General Hashing Routines

File: hash.e

Version: v1.00

Date: 01-sep-2000

Author: Derek Parnell

These routines help manage hash tables. See "Hash Routines" for details.


Table of Contents

  • ActionCodes

  • ErrorCode

  • Hash Routines

  • HashKeys


  • ActionCodes

    These codes are used to indicate some action is required or was performed.

  • kHASH_ERROR

    An error was detected. See Hash_Errors for details.

  • kHASH_UNIQUE

    Insert mode: Keys must be unique, duplicate keys ignored.

  • kHASH_INSERT

    Callback action: Insert the returned data.

  • kHASH_REPLACE

    Callback action: Replace the existing with the returned data.

  • kHASH_IGNORE

    Callback action: Ignore the insert request.

  • kHASH_DEF

    Used by calling routines to request the default hashing algorithms

  • kHASH_DEF_DIM

    Set Default number of dimensions for record estimates.

  • kHASH_DEF_SEEDKEYLEN

    Set Max Key length for precalculated seeds.


    ErrorCode

    These codes are returned in the Hash_Errors sequence.

  • kHASH_ERR_BADCALLBACK

    The data returned by an Insert callback function was not a 2-element sequence

  • kHASH_ERR_TABLEID_BAD

    The supplied TableId is not any of the current Ids

  • kHASH_ERR_TABLEID_DEL

    The supplied TableId refers to a deleted table.
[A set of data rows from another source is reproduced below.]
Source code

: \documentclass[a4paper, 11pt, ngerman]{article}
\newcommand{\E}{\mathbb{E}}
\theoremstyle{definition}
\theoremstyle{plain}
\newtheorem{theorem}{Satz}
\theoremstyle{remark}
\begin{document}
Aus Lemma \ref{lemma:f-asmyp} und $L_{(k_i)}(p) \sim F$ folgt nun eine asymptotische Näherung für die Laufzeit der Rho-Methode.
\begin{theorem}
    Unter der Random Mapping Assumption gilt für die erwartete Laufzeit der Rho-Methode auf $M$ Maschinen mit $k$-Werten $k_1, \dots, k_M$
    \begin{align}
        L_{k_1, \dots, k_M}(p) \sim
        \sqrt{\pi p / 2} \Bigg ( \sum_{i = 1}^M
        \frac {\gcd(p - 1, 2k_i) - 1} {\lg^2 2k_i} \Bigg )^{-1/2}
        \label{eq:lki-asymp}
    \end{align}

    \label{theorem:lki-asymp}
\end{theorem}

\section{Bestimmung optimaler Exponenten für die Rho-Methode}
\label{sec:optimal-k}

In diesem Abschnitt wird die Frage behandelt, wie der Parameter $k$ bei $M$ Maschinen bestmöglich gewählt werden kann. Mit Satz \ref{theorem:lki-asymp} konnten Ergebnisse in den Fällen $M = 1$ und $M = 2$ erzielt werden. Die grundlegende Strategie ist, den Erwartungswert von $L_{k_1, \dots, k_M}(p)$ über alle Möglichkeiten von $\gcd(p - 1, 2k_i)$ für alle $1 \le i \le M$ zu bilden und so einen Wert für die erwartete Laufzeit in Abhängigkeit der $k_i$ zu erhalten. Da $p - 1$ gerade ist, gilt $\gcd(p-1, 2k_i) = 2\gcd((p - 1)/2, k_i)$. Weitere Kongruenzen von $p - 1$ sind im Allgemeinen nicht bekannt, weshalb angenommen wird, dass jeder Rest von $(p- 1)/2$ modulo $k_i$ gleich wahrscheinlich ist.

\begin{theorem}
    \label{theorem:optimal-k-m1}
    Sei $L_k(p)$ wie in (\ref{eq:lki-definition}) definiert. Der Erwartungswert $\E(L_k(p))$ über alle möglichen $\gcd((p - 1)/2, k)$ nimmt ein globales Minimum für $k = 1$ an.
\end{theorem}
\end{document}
  • kHASH_ERR_NONATOMIC_DIM

    One of the Table dimensions is not an atom/integer

  • kHASH_ERR_NONPOS_DIM

    One of the Table dimensions is than 1.

  • kHASH_ERR_BADMODE

    A unknown Insert mode was supplied.

  • kHASH_ERR_CALLBACK

    The action code in the Insert callback data is not recognised.

  • kHASH_ERR_RNF

    The data to be replaced wasn't found.

  • kHASH_ERR_BAD_HASH

    Wrong number of hash values supplied.

  • kHASH_ERR_BAD_DEFAULT

    An unknown Default ID was supplied.

  • kHASH_ERR_BAD_VALUE

    An invalid value for the specific default ID was supplied.

  • kHASH_ERR_NOSTATE

    Unable to restore system state because there is no state to restore from.


    Hash Routines

    These routines help manage hash tables. A Hash table is like a RAM-based database, but with limitations. It is usually only for small numbers of records, and for small record sizes, but it is very fast. Individual records can only be retrieved if you know their key; there is no FindFirst, FindNext type of functions, because there is no assumed relationship between the records in a table. However, there is a function to retrieve all the stored records, optionally with a user- written filtering function.

    Typically, hash tables are used for syntax analysis, but can be used in any application that has to retrieve data based on unique keys. The record data to be stored can be anything, as these routine do not use this data in any way at all. In fact, the data probably should not include the record's key as this is stored by the routines anyway, so it would be redundant and wasteful.

    These routines store any error messages in a global sequence called Hash_Errors. After calling any of the hash routines, you can check this sequence and if its length is not zero it means that at least one error was detected. Each entry in this sequence is a three-element sequence - the first is the error code, the third is a sequence of relevant data relating to the particular error, and the second is an English text message relating to the error.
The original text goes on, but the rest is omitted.